**What is required**
Once you find the line with "as styling using" in the entries below, return exactly every line from it through the line with "- [Building a".

**Records for this exercise**

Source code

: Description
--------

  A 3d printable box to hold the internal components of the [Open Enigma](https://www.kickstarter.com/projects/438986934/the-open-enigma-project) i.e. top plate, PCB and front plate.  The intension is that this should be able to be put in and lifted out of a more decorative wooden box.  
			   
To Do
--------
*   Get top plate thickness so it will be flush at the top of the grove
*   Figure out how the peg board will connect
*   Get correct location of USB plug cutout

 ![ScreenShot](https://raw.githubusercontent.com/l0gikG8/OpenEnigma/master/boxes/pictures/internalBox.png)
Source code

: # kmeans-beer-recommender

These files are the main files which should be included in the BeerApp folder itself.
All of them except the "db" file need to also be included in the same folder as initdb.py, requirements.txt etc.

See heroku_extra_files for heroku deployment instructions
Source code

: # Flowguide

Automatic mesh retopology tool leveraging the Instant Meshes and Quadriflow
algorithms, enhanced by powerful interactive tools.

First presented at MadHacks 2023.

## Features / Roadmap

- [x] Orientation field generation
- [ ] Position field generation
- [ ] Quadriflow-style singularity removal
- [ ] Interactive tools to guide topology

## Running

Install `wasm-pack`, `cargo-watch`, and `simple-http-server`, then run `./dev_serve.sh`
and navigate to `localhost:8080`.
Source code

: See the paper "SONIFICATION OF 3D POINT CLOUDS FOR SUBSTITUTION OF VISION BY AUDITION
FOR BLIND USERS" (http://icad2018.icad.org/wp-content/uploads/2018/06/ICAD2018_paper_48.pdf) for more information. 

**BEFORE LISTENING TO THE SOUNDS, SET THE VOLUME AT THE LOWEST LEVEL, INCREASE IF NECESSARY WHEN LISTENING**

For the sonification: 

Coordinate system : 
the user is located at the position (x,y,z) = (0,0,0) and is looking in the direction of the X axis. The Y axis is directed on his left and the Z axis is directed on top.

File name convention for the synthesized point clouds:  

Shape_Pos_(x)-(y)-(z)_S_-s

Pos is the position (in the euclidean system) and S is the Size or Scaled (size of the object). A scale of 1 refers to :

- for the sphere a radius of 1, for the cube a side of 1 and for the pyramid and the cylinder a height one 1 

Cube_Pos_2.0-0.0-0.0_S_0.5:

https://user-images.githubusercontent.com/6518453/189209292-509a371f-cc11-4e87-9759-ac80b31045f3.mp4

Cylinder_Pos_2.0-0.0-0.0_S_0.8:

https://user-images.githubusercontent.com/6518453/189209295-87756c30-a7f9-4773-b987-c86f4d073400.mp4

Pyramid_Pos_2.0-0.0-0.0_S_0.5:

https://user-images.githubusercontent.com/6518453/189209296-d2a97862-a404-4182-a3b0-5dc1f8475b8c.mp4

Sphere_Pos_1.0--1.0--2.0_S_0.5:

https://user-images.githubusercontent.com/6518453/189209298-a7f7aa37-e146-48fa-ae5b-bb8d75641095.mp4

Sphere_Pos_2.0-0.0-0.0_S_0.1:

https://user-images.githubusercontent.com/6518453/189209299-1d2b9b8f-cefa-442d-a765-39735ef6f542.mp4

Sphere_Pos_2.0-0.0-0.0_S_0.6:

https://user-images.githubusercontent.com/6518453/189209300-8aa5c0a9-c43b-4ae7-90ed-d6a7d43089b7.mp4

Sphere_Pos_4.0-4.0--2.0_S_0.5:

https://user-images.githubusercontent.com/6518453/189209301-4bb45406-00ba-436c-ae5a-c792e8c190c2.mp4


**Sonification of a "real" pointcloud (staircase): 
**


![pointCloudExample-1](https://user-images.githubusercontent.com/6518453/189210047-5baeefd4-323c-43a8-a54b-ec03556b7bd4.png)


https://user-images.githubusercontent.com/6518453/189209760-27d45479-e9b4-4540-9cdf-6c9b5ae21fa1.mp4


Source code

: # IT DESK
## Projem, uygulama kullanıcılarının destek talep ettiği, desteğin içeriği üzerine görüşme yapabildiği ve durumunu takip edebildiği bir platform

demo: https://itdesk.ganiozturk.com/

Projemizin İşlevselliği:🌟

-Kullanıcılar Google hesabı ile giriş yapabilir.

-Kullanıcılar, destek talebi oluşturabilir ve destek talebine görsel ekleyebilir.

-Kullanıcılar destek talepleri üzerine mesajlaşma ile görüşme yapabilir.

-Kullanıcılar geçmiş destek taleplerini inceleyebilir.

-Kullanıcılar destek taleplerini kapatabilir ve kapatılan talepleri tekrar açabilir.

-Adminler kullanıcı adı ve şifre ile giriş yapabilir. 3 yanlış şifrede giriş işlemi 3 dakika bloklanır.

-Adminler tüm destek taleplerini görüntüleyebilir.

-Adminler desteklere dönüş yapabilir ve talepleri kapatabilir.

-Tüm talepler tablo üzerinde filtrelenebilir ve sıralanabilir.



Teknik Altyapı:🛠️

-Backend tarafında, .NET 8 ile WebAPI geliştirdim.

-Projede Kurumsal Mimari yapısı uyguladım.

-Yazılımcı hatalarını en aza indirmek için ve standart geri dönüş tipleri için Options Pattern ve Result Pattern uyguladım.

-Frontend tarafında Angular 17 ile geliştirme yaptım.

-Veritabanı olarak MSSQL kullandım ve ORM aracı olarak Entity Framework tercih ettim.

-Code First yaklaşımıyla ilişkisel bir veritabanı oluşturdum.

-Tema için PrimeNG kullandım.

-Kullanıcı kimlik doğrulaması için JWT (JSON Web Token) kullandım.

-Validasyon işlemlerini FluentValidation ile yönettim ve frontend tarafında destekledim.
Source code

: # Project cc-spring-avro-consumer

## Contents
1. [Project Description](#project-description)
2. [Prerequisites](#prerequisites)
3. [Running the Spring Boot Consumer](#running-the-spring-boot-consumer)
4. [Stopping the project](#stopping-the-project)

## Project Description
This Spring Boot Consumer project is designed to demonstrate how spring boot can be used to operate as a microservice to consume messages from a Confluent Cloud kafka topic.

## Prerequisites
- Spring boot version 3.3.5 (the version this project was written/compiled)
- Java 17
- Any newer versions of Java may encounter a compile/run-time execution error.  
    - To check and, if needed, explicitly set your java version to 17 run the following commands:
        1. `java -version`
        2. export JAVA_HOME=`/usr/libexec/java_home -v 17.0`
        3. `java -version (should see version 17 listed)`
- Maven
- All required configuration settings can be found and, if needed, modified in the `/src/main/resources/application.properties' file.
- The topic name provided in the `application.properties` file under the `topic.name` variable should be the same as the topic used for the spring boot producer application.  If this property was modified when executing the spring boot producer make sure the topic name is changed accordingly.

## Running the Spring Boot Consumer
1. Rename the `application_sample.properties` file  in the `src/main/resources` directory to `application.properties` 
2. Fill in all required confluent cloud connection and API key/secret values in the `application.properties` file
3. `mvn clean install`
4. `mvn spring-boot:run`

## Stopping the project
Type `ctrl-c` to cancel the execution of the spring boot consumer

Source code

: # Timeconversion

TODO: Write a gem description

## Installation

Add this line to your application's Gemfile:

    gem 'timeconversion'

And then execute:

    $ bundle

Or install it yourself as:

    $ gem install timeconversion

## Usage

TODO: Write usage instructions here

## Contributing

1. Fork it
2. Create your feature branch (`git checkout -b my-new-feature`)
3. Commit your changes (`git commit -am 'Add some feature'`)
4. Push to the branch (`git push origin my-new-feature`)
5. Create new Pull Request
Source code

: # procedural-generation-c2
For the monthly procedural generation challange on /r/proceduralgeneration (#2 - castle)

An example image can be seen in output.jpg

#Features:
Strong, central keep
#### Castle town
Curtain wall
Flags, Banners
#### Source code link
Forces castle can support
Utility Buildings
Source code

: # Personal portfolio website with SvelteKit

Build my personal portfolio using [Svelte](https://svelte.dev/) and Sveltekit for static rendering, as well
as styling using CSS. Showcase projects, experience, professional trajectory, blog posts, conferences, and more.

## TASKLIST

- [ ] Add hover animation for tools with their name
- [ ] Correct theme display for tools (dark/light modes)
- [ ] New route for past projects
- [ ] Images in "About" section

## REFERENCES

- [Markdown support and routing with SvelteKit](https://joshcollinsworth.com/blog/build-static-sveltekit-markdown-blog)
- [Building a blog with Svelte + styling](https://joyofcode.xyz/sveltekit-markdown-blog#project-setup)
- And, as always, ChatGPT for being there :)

**Finished exercise**
as styling using CSS. Showcase projects, experience, professional trajectory, blog posts, conferences, and more.

## TASKLIST

- [ ] Add hover animation for tools with their name
- [ ] Correct theme display for tools (dark/light modes)
- [ ] New route for past projects
- [ ] Images in "About" section

## REFERENCES

- [Markdown support and routing with SvelteKit](https://joshcollinsworth.com/blog/build-static-sveltekit-markdown-blog)
- [Building a blog with Svelte + styling](https://joyofcode.xyz/sveltekit-markdown-blog#project-setup)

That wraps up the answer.